A team of researchers, led by Lancaster University, has been developing accessible and creative means of communicating sustainability research from the social sciences for policymakers and the wider public.
Using fairy tale characters — mermaids, vampires, and witches — as metaphors, the team, including researchers from the Universities of Strathclyde and Manchester, have sought to communicate typically complicated arguments in evocative and engaging terms.
Their paper, ‘Telling Tales’: Communicating UK energy research through fairy tale characters, has been published in the journal, Energy Research & Social Science.
Responding to some of the challenges of climate change (electricity generation, low-carbon transport, plastic pollution), the research team present three ‘telling tales’. These ‘translate’ existing academic research, taking inspiration from well-known fairy tale characters, to cast this research in an accessible and powerful light:
- Renewables are mermaids — alluring and attractive solutions for policymakers to increasing energy demands, but a distraction from other important routes to Net Zero, like demand reduction. Like mermaid figureheads on sailors’ ships, renewables should accompany our transition to Net Zero but they should not be the only destination.
- Cars are vampires — dangerous entities that are deadly and sucking the wellbeing from communities by dividing divide workplaces and retailing outlets from homes, creating lengthy commutes. Policymakers have, until now, waved garlic at them, to control how fast and where they travel, rather than reaching for the stake and re-imagining everyday life without cars.
- Plastics are witches — a complex category that is, say the research team, misunderstood by the current witch-hunt against plastics. Though they can be harmers (e.g., single-use plastics), they also have ‘healing’ properties (i.e., durable and useful materials that can substitute more damaging materials). Policymakers should work towards systems of re-use to maximise their benefits, rather than simply ‘demonising’ plastics in general.
Having developed these tales, the team worked with illustrator Véronique Heijnsbroek to create a range of inspiring images.

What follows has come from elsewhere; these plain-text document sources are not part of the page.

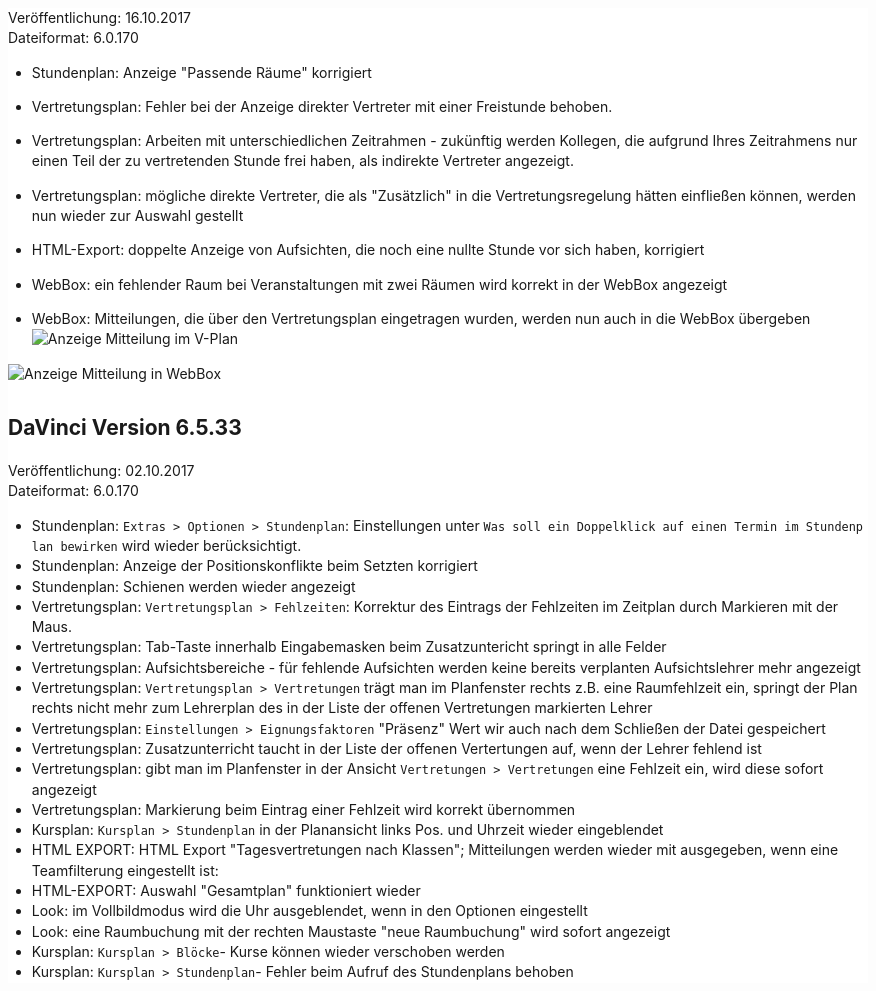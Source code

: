 Veröffentlichung: 16.10.2017  
Dateiformat: 6.0.170

* Stundenplan: Anzeige "Passende Räume" korrigiert
* Vertretungsplan: Fehler bei der Anzeige direkter Vertreter mit einer Freistunde behoben.
* Vertretungsplan: Arbeiten mit unterschiedlichen Zeitrahmen - zukünftig werden Kollegen, die aufgrund Ihres Zeitrahmens nur einen Teil der zu vertretenden Stunde frei haben, als indirekte Vertreter angezeigt.
* Vertretungsplan: mögliche direkte Vertreter, die als "Zusätzlich" in die Vertretungsregelung hätten einfließen können, werden nun wieder zur Auswahl gestellt
* HTML-Export: doppelte Anzeige von Aufsichten, die noch eine nullte Stunde vor sich haben, korrigiert

* WebBox: ein fehlender Raum bei Veranstaltungen mit zwei Räumen wird korrekt in der WebBox angezeigt

* WebBox: Mitteilungen, die über den Vertretungsplan eingetragen wurden, werden nun auch in die WebBox übergeben  
  ![Anzeige Mitteilung im V-Plan](/assets/images/6.5.33.01.png)

![Anzeige Mitteilung in WebBox](/assets/images/6.5.33.02.png)

## DaVinci Version 6.5.33

Veröffentlichung: 02.10.2017  
Dateiformat: 6.0.170

* Stundenplan: `Extras > Optionen > Stundenplan`: Einstellungen unter `Was soll ein Doppelklick auf einen Termin im Stundenplan bewirken` wird wieder berücksichtigt.
* Stundenplan: Anzeige der Positionskonflikte beim Setzten korrigiert
* Stundenplan: Schienen werden wieder angezeigt
* Vertretungsplan: `Vertretungsplan > Fehlzeiten`: Korrektur des Eintrags der Fehlzeiten im Zeitplan durch Markieren mit der Maus.
* Vertretungsplan: Tab-Taste innerhalb Eingabemasken beim Zusatzuntericht springt in alle Felder
* Vertretungsplan: Aufsichtsbereiche - für fehlende Aufsichten werden keine bereits verplanten Aufsichtslehrer mehr angezeigt
* Vertretungsplan: `Vertretungsplan > Vertretungen` trägt man im Planfenster rechts z.B. eine Raumfehlzeit ein, springt der Plan rechts nicht mehr zum Lehrerplan des in der Liste der offenen Vertretungen markierten Lehrer
* Vertretungsplan: `Einstellungen > Eignungsfaktoren` "Präsenz" Wert wir auch nach dem Schließen der Datei gespeichert
* Vertretungsplan: Zusatzunterricht taucht in der Liste der offenen Vertertungen auf, wenn der Lehrer fehlend ist
* Vertretungsplan: gibt man im Planfenster in der Ansicht `Vertretungen > Vertretungen` eine Fehlzeit ein, wird diese sofort angezeigt
* Vertretungsplan: Markierung beim Eintrag einer Fehlzeit wird korrekt übernommen
* Kursplan:  `Kursplan > Stundenplan` in der Planansicht links Pos. und Uhrzeit wieder eingeblendet
* HTML EXPORT:  HTML Export "Tagesvertretungen nach Klassen"; Mitteilungen werden wieder mit ausgegeben, wenn eine Teamfilterung eingestellt ist:
* HTML-EXPORT: Auswahl "Gesamtplan" funktioniert wieder
* Look: im Vollbildmodus wird die Uhr ausgeblendet, wenn in den Optionen eingestellt
* Look: eine Raumbuchung mit der rechten Maustaste "neue Raumbuchung" wird sofort angezeigt
* Kursplan: `Kursplan > Blöcke`- Kurse können wieder verschoben werden
* Kursplan: `Kursplan > Stundenplan`- Fehler beim Aufruf des Stundenplans behoben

This work responds to the Intergovernmental Panel on Climate Change (IPCC) call for ‘transformational adaptation’. This paper offers serious messages and alternative policy approaches with the aim to accessibly communicate the types of shifts that this will involve:
- Renewables, though important, are not the only measure required by a future of fossil-free electricity generation. Demand reduction, though a less attractive solution, must be considered to ensure this future is possible.
- Cars are known to be deadly and dangerous, yet we have designed daily life and society around their use. More stringent measures are required when thinking of what role they should play in future societies.
- Plastics are currently demonised. Plastics are not to blame, as much as the systems of production, consumption, and disposal they are tied up with. Policies should encourage systems of re-use to maximise their benefits, rather than simply demonising plastics in general.
“It would be easy to interpret this work as a trivialisation of research or, even, a patronisation of potential readers,” says lead author Dr Carolynne Lord, from Lancaster University.
“This is not our intention. The point is that communicating through specialist language is not adequately conveying the message to the communities that it needs to reach. We need to start communicating our work in more accessible ways.”
Dr Torik Holmes, from the University of Manchester, adds: “Storytelling has been gaining traction in the field of energy research in the social sciences. We’ve built on this through the use of fairy tale characters to argue how UK policy reflects a fixation with renewables, over cautionary responses to car ownership and use, and too narrow understandings of, and reactions to, plastics.”
And Dr Katherine Ellsworth-Krebs, from the University of Strathclyde, comments: “Communicating in new and intelligible ways that combine the complexity of research with inspiring stories is important. There is now a real urgency in which transformative responses to climate change are required. Though much social science work offers potential solutions, it can do so in a way that is hard to understand by those who have the power to make change a reality.”
The authors hope their concept will inspire the scientific community to recommunicate energy-based social science research in more digestible forms.
They plan to hold an online workshop starting the 28th of August with other researchers and illustrators to develop and extend this cast of characters. More information can be found here:
https://tellingtalesofenergyresearch.wordpress.com/.
Their hope is that by moving research findings beyond academic circles, and to policymakers and popular audiences, this type of work can help bring about the changes required.